Здесь рота окопалась под дождем, в холоде, на ледяном ветру, по пояс в черной, брызжущей грязи…
Постепенно результаты двухдневного штурма определялись. Начальники дивизий читали в донесениях командиров полков: артиллерийская поддержка ничего не дала; огонь фортов не ослабевает; броневые купола и башни целы; проволочные заграждения и минные провода — тоже; переход через рвы невозможен из-за убийственного пулеметного огня. Из донесений начальников дивизий генерал Щербачев видел, что только две дивизии более или менее близко подошли к целям атаки, а остальные находились от них за одну-две версты. На северном участке атаки войска почему-то сидели без снарядов. И все-таки жребий был брошен. Ночь служила порогом к штурму. Щербачев отдавал последние распоряжения.
* * *Генерал-лейтенант инженерных войск Величко прибыл из Львова под Перемышль по телеграфному распоряжению главнокомандующего фронтом.

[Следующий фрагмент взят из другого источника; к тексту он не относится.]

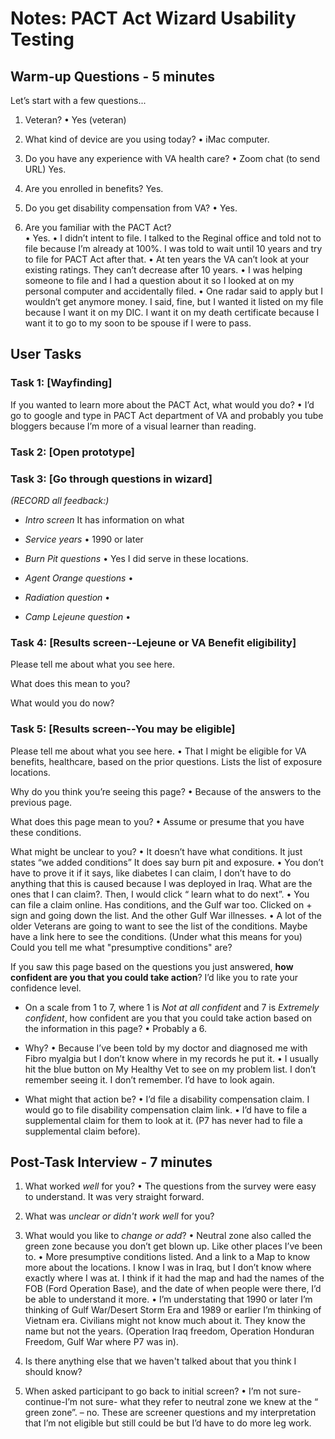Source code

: # Notes: PACT Act Wizard Usability Testing

## Warm-up Questions - 5 minutes
Let’s start with a few questions... 

1.	Veteran?
•	Yes (veteran)

1.	What kind of device are you using today? 
•	iMac computer.

1.	Do you have any experience with VA health care? 
•	Zoom chat (to send URL) Yes.

1. Are you enrolled in benefits? 
Yes.

1.	Do you get disability compensation from VA?
•	Yes. 

1.	Are you familiar with the PACT Act?  
•	Yes. 
•	I didn’t intent to file. I talked to the Reginal office and told not to file because I’m already at 100%.  I was told to wait until 10 years and try to file for PACT Act after that. 
•	At ten years the VA can’t look at your existing ratings. They can’t decrease after 10 years. 
•	I was helping someone to file and I had a question about it so I looked at on my personal computer and accidentally filed. 
•	One radar said to apply but I wouldn’t get anymore money. I said, fine, but I wanted it listed on my file because I want it on my DIC. I want it on my death certificate because I want it to go to my soon to be spouse if I were to pass. 


## User Tasks

### Task 1: [Wayfinding] 
If you wanted to learn more about the PACT Act, what would you do?
•	I’d go to google and type in PACT Act department of VA and probably you tube bloggers because I’m more of a visual learner than reading. 

### Task 2: [Open prototype] 


### Task 3: [Go through questions in wizard]

*(RECORD all feedback:)*
- *Intro screen*
  It has information on what 
- *Service years*
•	1990 or later

- *Burn Pit questions* 
•	Yes I did serve in these locations.
- *Agent Orange questions*
•	
- *Radiation question*
•	
- *Camp Lejeune question*
•	


### Task 4: [Results screen--Lejeune or VA Benefit eligibility]
 
Please tell me about what you see here. 

What does this mean to you?

What would you do now?

  
### Task 5: [Results screen--You may be eligible]

Please tell me about what you see here. 
•	That I might be eligible for VA benefits, healthcare, based on the prior questions. Lists the list of exposure locations. 

Why do you think you’re seeing this page? 
•	Because of the answers to the previous page. 

What does this page mean to you?
•	Assume or presume that you have these conditions. 

What might be unclear to you?
•	It doesn’t have what conditions. It just states “we added conditions” It does say burn pit and exposure. 
•	You don’t have to prove it if it says, like diabetes I can claim, I don’t have to do anything that this is caused because I was deployed in Iraq. What are the ones that I can claim?. Then, I would click “ learn what to do next”. 
•	You can file a claim online. Has conditions, and the Gulf war too. Clicked on + sign and going down the list. And the other Gulf War illnesses. 
•	A lot of the older Veterans are going to want to see the list of the conditions. Maybe have a link here to see the conditions. (Under what this means for you)
Could you tell me what "presumptive conditions" are?


If you saw this page based on the questions you just answered, **how confident are you that you could take action**? I’d like you to rate your confidence level.  

- On a scale from 1 to 7, where 1 is *Not at all confident* and 7 is *Extremely confident*, how confident are you that you could take action based on the information in this page? 
•	Probably a 6.

- Why? 
•	Because I’ve been told by my doctor and diagnosed me with Fibro myalgia but I don’t know where in my records he put it. 
•	I usually hit the blue button on My Healthy Vet to see on my problem list. I don’t remember seeing it. I don’t remember. I’d have to look again. 

- What might that action be? 
•	I’d file a disability compensation claim. I would go to file disability compensation claim link. 
•	I’d have to file a supplemental claim for them to look at it. (P7 has never had to file a supplemental claim before). 
 
## Post-Task Interview - 7 minutes

1.	What worked *well* for you?
•	The questions from the survey were easy to understand. It was very straight forward.
1.	What was *unclear or didn't work well* for you?
   
1.	What would you like to *change or add*?
•	Neutral zone also called the green zone because you don’t get blown up. Like other places I’ve been to. 
•	More presumptive conditions listed. And a link to a Map to know more about the locations. I know I was in Iraq, but I don’t know where exactly where I was at. I think if it had the map and had the names of the FOB (Ford Operation Base), and the date of when people were there, I’d be able to understand it more. 
•	I’m understating that 1990 or later I’m thinking of Gulf War/Desert Storm Era and 1989 or earlier I’m thinking of Vietnam era. Civilians might not know much about it. They know the name but not the years.  (Operation Iraq freedom, Operation Honduran Freedom, Gulf War where P7 was in). 

1.	Is there anything else that we haven't talked about that you think I should know?

1.	When asked participant to go back to initial screen? 
•	I’m not sure- continue-I’m not sure- what they refer to neutral zone we knew at the “ green zone”. – no. These are screener questions and my interpretation that I’m not eligible but still could be but I’d have to do more leg work.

Было еще светло, когда он представился Щербачеву и тотчас отправился с привезенными им военными инженерами в объезд линии штурма.
Величко руководил на южном фронте оборонительными работами по укреплению тыловых позиций и в последнее время усиливал Львов. Щербачев знал его мало, но слышал о нем много. С именем Величко в представлениях Щербачева тесно связывались две вещи: во-первых, громкие выступления этого старика на прениях по крепостным вопросам, происходивших года четыре тому назад в Инженерной академии, и, во-вторых, давно уже вышедшая, но все еще не потерявшая своего значения, замечательная книга «Исследование новейших средств осады и обороны сухопутных крепостей». Появление этой книги составило эпоху в истории фортификации. Она отразила в себе множество идей, которые давно бродили в массе русского военного инженерства, оказывая заметное воздействие на взгляды некоторых французских и бельгийских авторитетов. Величко был единственным автором своей книги; однако прокладывая в ней теоретические пути для будущего развития русской фортификационной школы, он, по сути дела, обогащал мировую военно-инженерную науку знаниями и опытом всего русского военно-инженерного корпуса. Книга Велички — целая энциклопедия сведений по артиллерийской части и почти неисчерпаемое богатство деталей и проектов по части фортификационной.
Объезжая линию фронта, генерал тут же распределял по ее участкам привезенных им с собою военных инженеров. Он назначал начальников работ по дивизиям и помощников к ним. Инженеры оставались на участках, а генерал ехал дальше. Он был некрасив: колючая седая голова; худое, сморщенное, как печеное яблоко, и оттого казавшееся дряблым лицо; огромные уши, бледные, плоские, безжизненные, с мочками, похожими на тряпичные концы; невысок, коренаст и очень подвижен. Не было никакой цельности в том, что этот человек, с увядшим лицом и серо-бесцветными глазами, утонувшими в блеске стекол пенсне, может так быстро двигаться, так сильно и порывисто жать руку, так энергично вмешиваться во все, совершающееся кругом. Однако вглядевшись в генерала, можно было понять, что морщинистость его щек происходит не от дряблости кожи, а от ее сухости и жесткости, и что весь он, с его крупным носом, короткими седыми усами и глубокими саркастическими складками возле рта, точно такой же сухой и жесткий.
С артиллерийского наблюдательного пункта на высоте 231, где стоял с биноклем у глаз Величко, был отлично виден большой долговременный форт седлисской группы и особенно хорошо — его боковые фасы и броневые купола с противоштурмовыми орудиями в плечевых углах. Просматривались также и проволочные заграждения.